Source records
---

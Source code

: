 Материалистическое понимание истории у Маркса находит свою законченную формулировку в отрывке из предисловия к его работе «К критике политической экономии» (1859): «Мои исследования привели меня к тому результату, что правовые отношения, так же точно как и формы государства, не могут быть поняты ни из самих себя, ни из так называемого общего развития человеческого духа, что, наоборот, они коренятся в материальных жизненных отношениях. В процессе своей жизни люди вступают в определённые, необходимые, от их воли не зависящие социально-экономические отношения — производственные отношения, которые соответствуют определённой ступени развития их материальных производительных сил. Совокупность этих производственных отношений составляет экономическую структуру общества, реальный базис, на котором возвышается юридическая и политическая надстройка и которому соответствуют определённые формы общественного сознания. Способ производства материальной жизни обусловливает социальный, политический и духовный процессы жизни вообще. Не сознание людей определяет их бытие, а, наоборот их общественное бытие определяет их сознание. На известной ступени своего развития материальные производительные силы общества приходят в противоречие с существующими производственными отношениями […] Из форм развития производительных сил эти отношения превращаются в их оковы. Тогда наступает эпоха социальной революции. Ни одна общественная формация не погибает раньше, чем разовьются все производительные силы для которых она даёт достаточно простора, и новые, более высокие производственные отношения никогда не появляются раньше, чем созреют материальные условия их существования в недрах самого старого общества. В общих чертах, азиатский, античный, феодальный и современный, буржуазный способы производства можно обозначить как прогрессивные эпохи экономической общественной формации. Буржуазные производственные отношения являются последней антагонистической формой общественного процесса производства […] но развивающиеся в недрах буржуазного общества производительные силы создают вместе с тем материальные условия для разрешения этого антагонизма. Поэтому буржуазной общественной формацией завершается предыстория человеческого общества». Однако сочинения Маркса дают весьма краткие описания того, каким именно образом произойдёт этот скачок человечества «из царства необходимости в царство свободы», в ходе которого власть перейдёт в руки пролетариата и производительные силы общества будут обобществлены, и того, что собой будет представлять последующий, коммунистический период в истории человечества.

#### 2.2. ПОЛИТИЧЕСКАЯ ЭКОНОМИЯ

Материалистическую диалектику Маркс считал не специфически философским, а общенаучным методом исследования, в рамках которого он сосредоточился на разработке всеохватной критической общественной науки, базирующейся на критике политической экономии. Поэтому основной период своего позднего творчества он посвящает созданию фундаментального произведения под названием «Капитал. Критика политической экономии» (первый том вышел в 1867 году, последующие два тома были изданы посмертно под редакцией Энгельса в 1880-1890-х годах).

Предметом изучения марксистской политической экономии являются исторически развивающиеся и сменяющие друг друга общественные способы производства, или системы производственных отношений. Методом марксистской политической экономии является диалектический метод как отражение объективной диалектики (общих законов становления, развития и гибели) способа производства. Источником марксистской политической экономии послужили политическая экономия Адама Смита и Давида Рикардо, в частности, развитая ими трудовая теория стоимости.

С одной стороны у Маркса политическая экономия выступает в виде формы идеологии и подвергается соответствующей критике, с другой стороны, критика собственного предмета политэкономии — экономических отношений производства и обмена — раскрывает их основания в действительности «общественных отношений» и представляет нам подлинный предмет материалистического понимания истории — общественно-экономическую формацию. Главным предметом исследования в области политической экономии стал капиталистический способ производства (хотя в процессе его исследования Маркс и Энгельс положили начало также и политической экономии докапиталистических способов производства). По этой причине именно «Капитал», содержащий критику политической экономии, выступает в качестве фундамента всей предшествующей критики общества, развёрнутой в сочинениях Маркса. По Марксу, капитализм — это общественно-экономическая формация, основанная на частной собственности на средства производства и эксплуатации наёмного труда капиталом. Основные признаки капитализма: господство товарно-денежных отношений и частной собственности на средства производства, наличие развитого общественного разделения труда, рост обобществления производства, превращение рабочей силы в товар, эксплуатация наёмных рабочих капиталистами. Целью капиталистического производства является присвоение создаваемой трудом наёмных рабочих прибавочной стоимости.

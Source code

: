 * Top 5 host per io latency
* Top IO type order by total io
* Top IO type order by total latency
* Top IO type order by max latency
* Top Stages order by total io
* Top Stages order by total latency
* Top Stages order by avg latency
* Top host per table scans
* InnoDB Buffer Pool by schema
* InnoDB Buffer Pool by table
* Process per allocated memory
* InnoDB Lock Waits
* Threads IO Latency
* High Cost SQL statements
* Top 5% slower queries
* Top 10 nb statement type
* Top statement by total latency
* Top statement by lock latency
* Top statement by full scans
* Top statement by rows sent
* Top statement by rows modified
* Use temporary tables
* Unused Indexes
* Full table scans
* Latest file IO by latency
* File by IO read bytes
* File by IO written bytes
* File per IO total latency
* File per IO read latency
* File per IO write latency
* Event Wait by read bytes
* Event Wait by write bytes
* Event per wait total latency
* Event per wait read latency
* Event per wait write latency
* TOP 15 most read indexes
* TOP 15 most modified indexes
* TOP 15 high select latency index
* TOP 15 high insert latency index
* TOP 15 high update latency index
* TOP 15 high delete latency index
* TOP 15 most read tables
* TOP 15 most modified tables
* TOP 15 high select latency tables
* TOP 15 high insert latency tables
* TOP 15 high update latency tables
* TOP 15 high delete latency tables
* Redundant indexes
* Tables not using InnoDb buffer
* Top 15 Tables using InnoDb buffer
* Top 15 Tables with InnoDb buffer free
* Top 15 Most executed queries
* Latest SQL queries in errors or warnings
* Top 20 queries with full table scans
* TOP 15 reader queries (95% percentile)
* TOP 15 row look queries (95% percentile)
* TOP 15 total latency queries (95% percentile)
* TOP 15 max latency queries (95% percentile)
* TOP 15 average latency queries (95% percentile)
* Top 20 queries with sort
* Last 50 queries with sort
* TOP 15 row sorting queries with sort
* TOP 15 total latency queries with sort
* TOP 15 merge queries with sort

---

TASK ::
Of the lines above, show those in which "type" appears.

SOLUTION BELOW ::
* Top IO type order by total io
* Top IO type order by total latency
* Top IO type order by max latency
* Top 10 nb statement type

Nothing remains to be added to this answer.